SHAKESPEARE TO THE RESCUE?


The reader is by now well aware of my preoccupation with the Nietzschean concept of “the noble enemy,” translated by me into my “great boxers” metaphor, which I had once found ideally suited to elucidate the ideal state of American-Soviet superpower rivalry.

What kept me puzzled, though, was that so simple a concept as “the two champion boxers” (granted, the Nietzschean concept is somewhat more complicated!) was so hard to grasp for the American public, which used to uphold the unreasonable “either…or” position, that is, you are either a friend or a foe, and you just cannot be both. The hawks saw Russia as a total enemy, while the doves insisted on total  friendship. In this irreconcilable contradiction I somehow found myself caught in a domestic American crossfire, where both sides, the hawks and the doves, wanted me to join their side, mistakenly believing that I indeed belonged to their camp, and quickly frustrated by my refusal to join either.

This has actually been the biggest problem with the American political debate on virtually every issue, on my forty-year professional watch: In order to join the debate, you cannot appeal to an open mind of its participants.
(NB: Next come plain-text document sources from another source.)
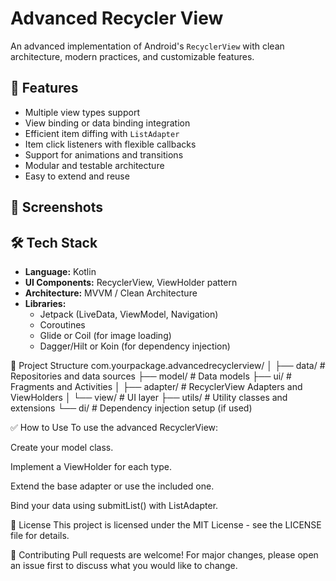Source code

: # Advanced Recycler View

An advanced implementation of Android's `RecyclerView` with clean architecture, modern practices, and customizable features.

## 🚀 Features

- Multiple view types support  
- View binding or data binding integration  
- Efficient item diffing with `ListAdapter`  
- Item click listeners with flexible callbacks  
- Support for animations and transitions  
- Modular and testable architecture  
- Easy to extend and reuse

## 📸 Screenshots

<!-- Uncomment and add screenshots if available -->
<!--
<p float="left">
  <img src="screenshots/screen1.png" width="200" />
  <img src="screenshots/screen2.png" width="200" />
</p>
-->

## 🛠️ Tech Stack

- **Language:** Kotlin  
- **UI Components:** RecyclerView, ViewHolder pattern  
- **Architecture:** MVVM / Clean Architecture  
- **Libraries:**
  - Jetpack (LiveData, ViewModel, Navigation)
  - Coroutines
  - Glide or Coil (for image loading)
  - Dagger/Hilt or Koin (for dependency injection)


🧩 Project Structure
com.yourpackage.advancedrecyclerview/
│
├── data/               # Repositories and data sources
├── model/              # Data models
├── ui/                 # Fragments and Activities
│   ├── adapter/        # RecyclerView Adapters and ViewHolders
│   └── view/           # UI layer
├── utils/              # Utility classes and extensions
└── di/                 # Dependency injection setup (if used)

✅ How to Use
To use the advanced RecyclerView:

Create your model class.

Implement a ViewHolder for each type.

Extend the base adapter or use the included one.

Bind your data using submitList() with ListAdapter.

📄 License
This project is licensed under the MIT License - see the LICENSE file for details.

🤝 Contributing
Pull requests are welcome! For major changes, please open an issue first to discuss what you would like to change.




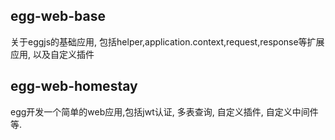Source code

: <!--
 * @Description: 
 * @Version: 2.0
 * @Autor: chengDong
 * @Date: 2021-02-17 22:07:43
 * @LastEditors: chengDong
 * @LastEditTime: 2021-02-18 17:23:30
-->
## egg-web-base

关于eggjs的基础应用, 包括helper,application.context,request,response等扩展应用, 以及自定义插件

## egg-web-homestay

egg开发一个简单的web应用,包括jwt认证, 多表查询, 自定义插件, 自定义中间件等.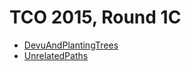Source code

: # TCO 2015, Round 1C

* [DevuAndPlantingTrees][]
* [UnrelatedPaths][]

[DevuAndPlantingTrees]: http://community.topcoder.com/stat?c=problem_statement&pm=13743&rd=16434
[UnrelatedPaths]:       http://community.topcoder.com/stat?c=problem_statement&pm=13746&rd=16434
Unless you yourself become partisan, and thus easily identifiable with a pre-established political agenda, you will be treated as a foreign body, to be tossed out as one who does not belong.

I confess that I had realized that things were pretty much that way, yet I was still hoping to single-handedly change the parameters of the debate on the nature of the Soviet-American love-hate relationship. What was there so hard to understand, after all? The two boxers, why doesn’t either side see that? Why do the doves insist that the boxers quit the ring? Why do the hawks insist that there cannot be a life outside the ring?
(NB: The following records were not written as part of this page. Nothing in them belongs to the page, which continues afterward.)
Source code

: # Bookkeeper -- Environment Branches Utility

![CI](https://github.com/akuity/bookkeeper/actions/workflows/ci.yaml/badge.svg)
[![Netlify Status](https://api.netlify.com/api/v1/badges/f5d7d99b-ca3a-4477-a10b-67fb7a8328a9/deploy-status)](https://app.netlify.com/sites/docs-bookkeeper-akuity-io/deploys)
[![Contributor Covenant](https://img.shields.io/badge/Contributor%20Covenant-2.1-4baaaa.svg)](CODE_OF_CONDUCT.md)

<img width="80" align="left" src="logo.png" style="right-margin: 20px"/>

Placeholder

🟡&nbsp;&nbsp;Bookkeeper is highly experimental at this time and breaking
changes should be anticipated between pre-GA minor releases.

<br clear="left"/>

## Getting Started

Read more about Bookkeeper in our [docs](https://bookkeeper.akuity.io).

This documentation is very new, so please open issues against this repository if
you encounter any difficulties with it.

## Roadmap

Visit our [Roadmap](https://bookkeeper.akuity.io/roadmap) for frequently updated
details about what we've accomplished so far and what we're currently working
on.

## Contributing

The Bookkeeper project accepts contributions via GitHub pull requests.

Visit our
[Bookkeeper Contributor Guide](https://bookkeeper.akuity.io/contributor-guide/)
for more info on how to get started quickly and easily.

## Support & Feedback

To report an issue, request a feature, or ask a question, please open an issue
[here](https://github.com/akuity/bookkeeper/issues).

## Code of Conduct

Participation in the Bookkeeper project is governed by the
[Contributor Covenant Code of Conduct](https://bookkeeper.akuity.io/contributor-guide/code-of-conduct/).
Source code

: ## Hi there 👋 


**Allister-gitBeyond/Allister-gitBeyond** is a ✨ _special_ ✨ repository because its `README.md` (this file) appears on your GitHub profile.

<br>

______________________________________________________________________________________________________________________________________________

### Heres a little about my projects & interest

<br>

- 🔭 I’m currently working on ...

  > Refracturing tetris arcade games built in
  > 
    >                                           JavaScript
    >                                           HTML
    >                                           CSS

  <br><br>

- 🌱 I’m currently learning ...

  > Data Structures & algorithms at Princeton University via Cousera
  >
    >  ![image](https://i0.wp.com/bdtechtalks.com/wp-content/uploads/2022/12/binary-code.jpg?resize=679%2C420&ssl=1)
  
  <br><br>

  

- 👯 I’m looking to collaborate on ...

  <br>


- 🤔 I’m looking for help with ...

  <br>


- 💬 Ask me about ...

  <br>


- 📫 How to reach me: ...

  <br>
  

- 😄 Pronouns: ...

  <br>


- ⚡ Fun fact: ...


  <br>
Perhaps, there was a problem with the messenger? Nietzsche was too controversial; as for me, I couldn’t be more controversial myself. So, let us have a different messenger, who speaks English not just fluently and eloquently, but, even more importantly, natively, being one of the founding fathers of the Anglo-American Civilization. Here is Shakespeare for you, as quoted from his The Taming of the Shrew, and sending exactly the same message:

"Do as adversaries do in law,--
Strive mightily, but eat and drink as friends."

Although my two boxers metaphor is still somewhat better suited for the America-Russia parallel, I do owe Shakespeare an ample measure of recognition for something that he was so keen to observe and formulate three hundred years before Nietzsche and four hundred years before me, and what so many people still fail to appreciate, that, among great powers, rivalry may be the sole condition of amity, and vice versa…

So, what is wrong with Shakespeare? Apparently, he is also a foreign body in the American public debate, to be ejected without mercy. Like Nietzsche and myself, he is talking about equals. But the American bipartisan foreign policy consensus does not suffer America’s equals gladly. America’s friendship today is not a friendship of equals, but one of submission to her hegemonic power, sweetened by a few dollars to further cement the relationship. And America’s enmity is not a glorious perennial combat of noble enemies. It is a hard ultimatum: you better be our friend, or else we shall obliterate you with all available means at our disposal.

The only problem with this attitude is that more and more nations of the world, Russia prominently among them, are by no means anxious to dance to Washington’s tune, and there may not be enough ammunition at Washington's disposal to bring them all to heel.